Whatever possessed Aaron Eckhart (2010's "Rabbit Hole") to get involved in a picture as insulting to his talent and capabilities as this is something that only he and his bank account will likely ever know. When he goes off on a five-minute tangent near the end of the second act, an over-the-top, would-be heartrending monologue about the duties of war and the tough decisions he's had to make, only to follow it up with the outrageous declaration, "But none of that matters right now," it is akin to a punchline from 1980's "Airplane!" Save for this awful scene, Eckhart doesn't have much to say—no one does—as he just tramples around with a machine gun and every few minutes barks an order. Michelle Rodriguez (2010's "Machete") has even less to do and no character to play; the only thing learned about her is that she is a tech sergeant. When she shoots an alien in the face and it squirts all over her mouth, a fellow comrade cracks, "I didn't know you liked that on the first date!" Keep in mind that the world as they know it is crumbling down around them, and then replay the logic, plausibility and appropriateness of that line in your head. Oy.

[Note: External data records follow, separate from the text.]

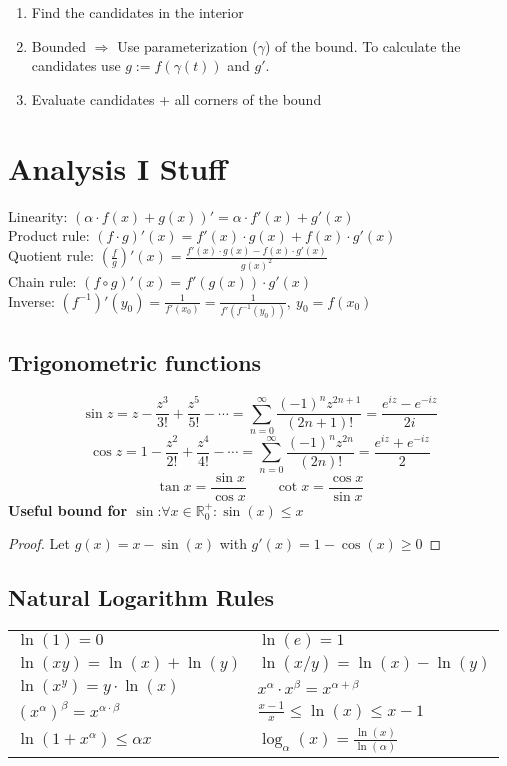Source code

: \documentclass[a4paper, 10pt]{article}
\theoremstyle{definition}
\newcommand{\R}{\mathbb{R}}
\begin{document}
\begin{note*}
    \begin{enumerate}
        \item Find the candidates in the interior
        \item Bounded \(\Rightarrow\) Use parameterization (\(\gamma\)) of the bound. To calculate the candidates use \(g := f(\gamma(t))\) and \(g'\).
        \item Evaluate candidates + all corners of the bound
    \end{enumerate}
\end{note*}

\pagebreak
\section*{Analysis I Stuff}
\begin{ntheorem*}
    Linearity: \((\alpha \cdot f(x) + g(x))' = \alpha \cdot f'(x) + g'(x)\) \\
    Product rule: \((f \cdot g)'(x) = f'(x)\cdot g(x) + f(x)\cdot g'(x)\) \\
    Quotient rule: \(\left(\frac{f}{g}\right)'(x) = \frac{f'(x)\cdot g(x) - f(x)\cdot g'(x)}{g(x)^2}\) \\
    Chain rule: \((f \circ g)'(x) = f'(g(x))\cdot g'(x)\) \\
    Inverse: \((f^{-1})'(y_0) = \frac{1}{f'(x_0)} = \frac{1}{f'(f^{-1}(y_0))}, \ y_0 = f(x_0)\)
\end{ntheorem*}

\subsection*{Trigonometric functions}
\[\sin z = z - \frac{z^3}{3!} + \frac{z^5}{5!} - \cdots = \sum_{n = 0}^\infty \frac{(-1)^n z^{2n + 1}}{(2n + 1)!} = \frac{e^{iz}-e^{-iz}}{2i}\]
\[\cos z = 1 - \frac{z^2}{2!} + \frac{z^4}{4!} - \cdots = \sum_{n = 0}^\infty \frac{(-1)^n z^{2n}}{(2n)!} = \frac{e^{iz}+e^{-iz}}{2}\]
\[\tan x = \frac{\sin x}{\cos x} \qquad \cot x = \frac{\cos x}{\sin x}\]
\textbf{Useful bound for \(\sin\)}:\(\forall x \in \R^+_0: \sin(x) \leq x\)
\begin{proof}
    Let \(g(x) = x - \sin(x)\) with \(g'(x) = 1 - \cos(x) \geq 0\)
\end{proof}

\subsection*{Natural Logarithm Rules}
\begin{tabularx}{\linewidth}{XX}
    $\ln(1) = 0$ & $\ln(e) = 1$ \\
    $\ln(xy) = \ln(x) + \ln(y)$ & $\ln(x/y) = \ln(x) - \ln(y)$ \\
    $\ln(x^y) = y \cdot \ln(x)$ & $x^\alpha \cdot x^\beta = x^{\alpha + \beta}$ \\
    $(x^\alpha)^\beta = x^{\alpha \cdot \beta}$ & $\frac{x - 1}{x} \leq \ln(x) \leq x - 1$ \\
    $\ln(1 + x^\alpha) \leq \alpha x$ & $\log_\alpha(x) = \frac{\ln(x)}{\ln(\alpha)}$
\end{tabularx}
\end{document}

March or not, "Battle: Los Angeles" is sure to remain one of the most spiritless cinematic experiences of the year (for a double feature worthy of sending audiences into catatonia due to shriveled brain cells and outright boredom, see it back-to-back with fellow horrid new release "Red Riding Hood"). There is no respective regard for lost life. There is no awe to the apocalyptic events on display, nor a feeling of disquiet. There is no rhythm or impetus to its scattered pacing and action, which is simultaneously incomprehensible, jumbled, and dull. There is no originality to the aliens, who share the same personality as the humans (read: none). Ultimately, "Battle: Los Angeles" holds within it a single semi-effective moment, not really a whole scene so much as a part of one set in a laundry room and involving the sudden appearance of an alien shadow. It's a stylish detail with a burst of apprehension connected to it, touching upon the particular fear of the unknown. Director Jonathan Liebesman has no time to continue down this moody path, lest there be a moment that isn't drearily loud, disconnected, and obnoxiously impersonal. Sadly, in actuality, all he had was time, and he has squandered it beyond recognition.